Public works staff and engineering consultant Black & Veatch presented the Water Reclamation Facility (WRF) assessment and recommendations for capital projects to improve reliability, regulatory compliance, safety and energy efficiency. Don Wilcox, Public Works director, outlined the purpose: to identify capital needs, support a rate study, and help the city plan projects necessary to maintain Title 22 effluent quality and support the city’s recycled-water conveyance project.
Ashu and Phil from Black & Veatch summarized findings: the plant’s mechanical equipment—installed roughly 15 years ago—faces end-of-life and corrosive-environment wear; many mechanical assets have a typical useful life of about 10–15 years. The assessment identified four high-priority project groups: headworks improvements (addressing corrosive environment and safety), an overflow storage basin to address permit compliance, secondary-process improvements (aeration basins and energy-efficiency upgrades), and solids-handling/dewatering upgrades to address emerging biosolids regulations and aging dewatering equipment.
Black & Veatch provided a preliminary total cost estimate of roughly $53–54 million for the recommended package. The firm recommended packaging high-priority projects together for economy of scale, but acknowledged funding constraints may require phasing.
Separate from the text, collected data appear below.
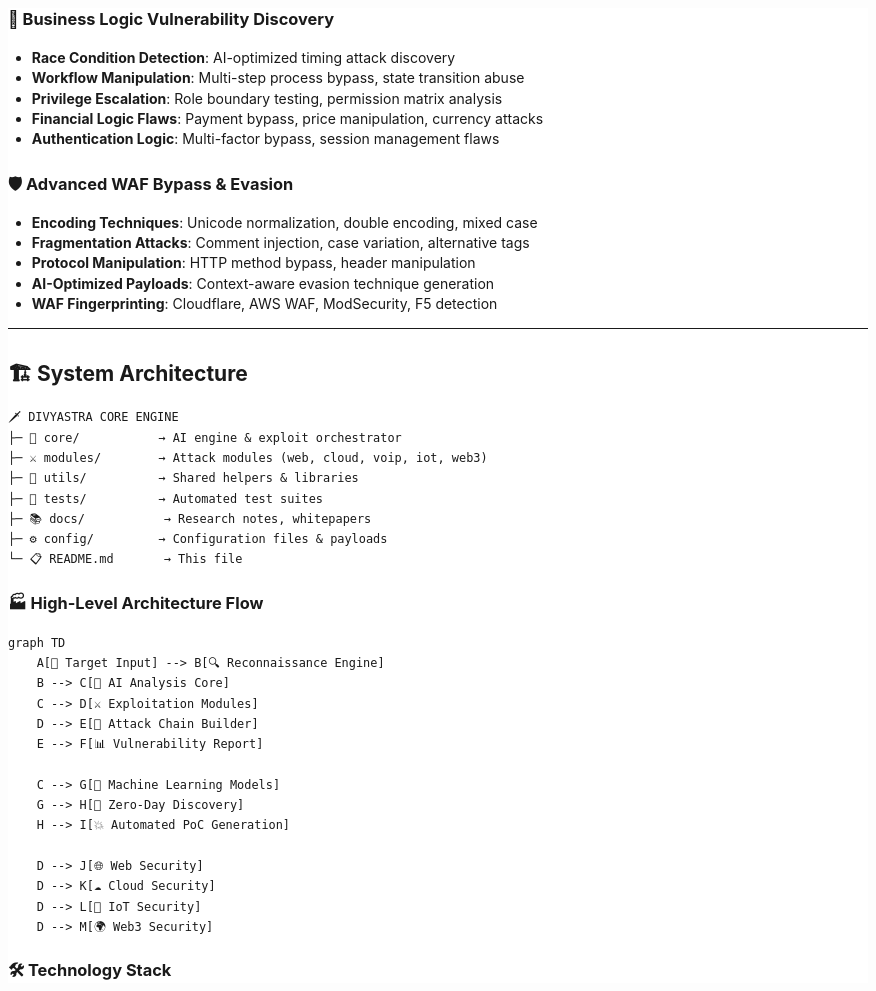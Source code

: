 ### 🧩 Business Logic Vulnerability Discovery
- **Race Condition Detection**: AI-optimized timing attack discovery
- **Workflow Manipulation**: Multi-step process bypass, state transition abuse
- **Privilege Escalation**: Role boundary testing, permission matrix analysis
- **Financial Logic Flaws**: Payment bypass, price manipulation, currency attacks
- **Authentication Logic**: Multi-factor bypass, session management flaws

### 🛡️ Advanced WAF Bypass & Evasion
- **Encoding Techniques**: Unicode normalization, double encoding, mixed case
- **Fragmentation Attacks**: Comment injection, case variation, alternative tags
- **Protocol Manipulation**: HTTP method bypass, header manipulation
- **AI-Optimized Payloads**: Context-aware evasion technique generation
- **WAF Fingerprinting**: Cloudflare, AWS WAF, ModSecurity, F5 detection

---

## 🏗️ System Architecture

```
🗡️ DIVYASTRA CORE ENGINE
├─ 🧠 core/           → AI engine & exploit orchestrator
├─ ⚔️ modules/        → Attack modules (web, cloud, voip, iot, web3)
├─ 🔧 utils/          → Shared helpers & libraries
├─ 🧪 tests/          → Automated test suites
├─ 📚 docs/           → Research notes, whitepapers
├─ ⚙️ config/         → Configuration files & payloads
└─ 📋 README.md       → This file
```

### 🏭 High-Level Architecture Flow

```mermaid
graph TD
    A[🎯 Target Input] --> B[🔍 Reconnaissance Engine]
    B --> C[🧠 AI Analysis Core]
    C --> D[⚔️ Exploitation Modules]
    D --> E[🔗 Attack Chain Builder]
    E --> F[📊 Vulnerability Report]
    
    C --> G[🤖 Machine Learning Models]
    G --> H[🎯 Zero-Day Discovery]
    H --> I[💥 Automated PoC Generation]
    
    D --> J[🌐 Web Security]
    D --> K[☁️ Cloud Security]
    D --> L[📱 IoT Security]
    D --> M[🌍 Web3 Security]
```

### 🛠️ Technology Stack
The consultants flagged potential funding sources such as the State Revolving Fund (low-interest loans) and targeted grants for energy-efficiency projects; they noted grant funding for rehabilitation projects is limited and that federal/state financing processes add time.
Council members asked about timeline, financing and phasing. Consultants estimated planning, environmental review and design could take about 2–3 years and construction another ~2 years—so roughly a five-year timeline if work began promptly. Staff confirmed that some urgent recommendations already are being incorporated into the FY 2025–26 work program, and the city has initiated a rate-study request for proposals to quantify rate impacts. Staff said about $8 million per year in capital was projected in a prior rate study and that the wastewater fund currently holds reserves that could contribute (staff estimated roughly $10 million in wastewater reserves available to apply toward projects, but that number will be refined during planning).
No formal action was required; council received the assessment and directed staff to continue project planning, pursue funding opportunities and incorporate the assessment into the rate-study process.